» **TASK DETAILS**: The records below must be repeated exactly, but without their pictures.

» **EXERCISE MATERIALS**:
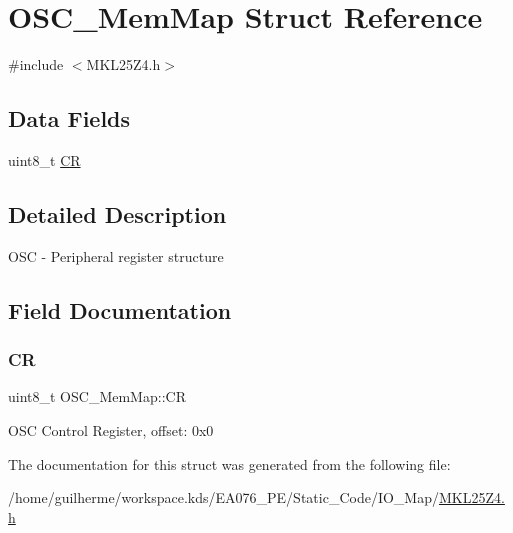 \hypertarget{struct_o_s_c___mem_map}{}\section{O\+S\+C\+\_\+\+Mem\+Map Struct Reference}
\label{struct_o_s_c___mem_map}


{\ttfamily \#include $<$M\+K\+L25\+Z4.\+h$>$}

\subsection*{Data Fields}
\begin{DoxyCompactItemize}
\item 
uint8\+\_\+t \hyperlink{struct_o_s_c___mem_map_adb3c443099915a22c9951ff23c8eaa16}{CR}
\end{DoxyCompactItemize}


\subsection{Detailed Description}
O\+SC -\/ Peripheral register structure 

\subsection{Field Documentation}
\mbox{\label{struct_o_s_c___mem_map_adb3c443099915a22c9951ff23c8eaa16}} 
\subsubsection{\texorpdfstring{CR}{CR}}
{\footnotesize\ttfamily uint8\+\_\+t O\+S\+C\+\_\+\+Mem\+Map\+::\+CR}

O\+SC Control Register, offset\+: 0x0 

The documentation for this struct was generated from the following file\+:\begin{DoxyCompactItemize}
\item 
/home/guilherme/workspace.\+kds/\+E\+A076\+\_\+\+P\+E/\+Static\+\_\+\+Code/\+I\+O\+\_\+\+Map/\hyperlink{_m_k_l25_z4_8h}{M\+K\+L25\+Z4.\+h}\end{DoxyCompactItemize}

» **SOLUTION BELOW**:
 \hypertarget{struct_o_s_c___mem_map}{}\section{O\+S\+C\+\_\+\+Mem\+Map Struct Reference}
\label{struct_o_s_c___mem_map}


{\ttfamily \#include $<$M\+K\+L25\+Z4.\+h$>$}

\subsection*{Data Fields}
\begin{DoxyCompactItemize}
\item 
uint8\+\_\+t \hyperlink{struct_o_s_c___mem_map_adb3c443099915a22c9951ff23c8eaa16}{CR}
\end{DoxyCompactItemize}


\subsection{Detailed Description}
O\+SC -\/ Peripheral register structure 

\subsection{Field Documentation}
\mbox{\label{struct_o_s_c___mem_map_adb3c443099915a22c9951ff23c8eaa16}} 
\subsubsection{\texorpdfstring{CR}{CR}}
{\footnotesize\ttfamily uint8\+\_\+t O\+S\+C\+\_\+\+Mem\+Map\+::\+CR}

O\+SC Control Register, offset\+: 0x0 

The documentation for this struct was generated from the following file\+:\begin{DoxyCompactItemize}
\item 
/home/guilherme/workspace.\+kds/\+E\+A076\+\_\+\+P\+E/\+Static\+\_\+\+Code/\+I\+O\+\_\+\+Map/\hyperlink{_m_k_l25_z4_8h}{M\+K\+L25\+Z4.\+h}\end{DoxyCompactItemize}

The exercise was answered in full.